→ EXERCISE REQUIREMENTS: How many lines below contain the word "learning"? Reply solely with the number.

→ RECORDS PROVIDED:
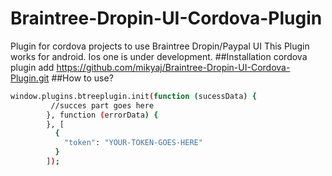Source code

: # Braintree-Dropin-UI-Cordova-Plugin
Plugin for cordova projects to use Braintree Dropin/Paypal UI
This Plugin works for android. Ios one is under development.
##Installation
cordova plugin add https://github.com/mikyaj/Braintree-Dropin-UI-Cordova-Plugin.git
##How to use?
```sh
window.plugins.btreeplugin.init(function (sucessData) {
         //succes part goes here
        }, function (errorData) {
        }, [
          {
            "token": "YOUR-TOKEN-GOES-HERE"
          }
        ]);
```
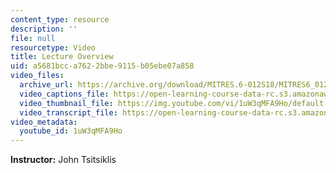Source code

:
 ```yaml
---
content_type: resource
description: ''
file: null
resourcetype: Video
title: Lecture Overview
uid: a5681bcc-a762-2bbe-9115-b05ebe07a858
video_files:
  archive_url: https://archive.org/download/MITRES.6-012S18/MITRES6_012S18_L01-01_300k.mp4
  video_captions_file: https://open-learning-course-data-rc.s3.amazonaws.com/res-6-012-introduction-to-probability-spring-2018/66227fe0ddde5e82abeb73b32aaf1e54_1uW3qMFA9Ho.vtt
  video_thumbnail_file: https://img.youtube.com/vi/1uW3qMFA9Ho/default.jpg
  video_transcript_file: https://open-learning-course-data-rc.s3.amazonaws.com/res-6-012-introduction-to-probability-spring-2018/78c7eac9920a3aed032d426776596bf8_1uW3qMFA9Ho.pdf
video_metadata:
  youtube_id: 1uW3qMFA9Ho
---
```


**Instructor:** John Tsitsiklis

→ PROBLEM SOLUTION: 2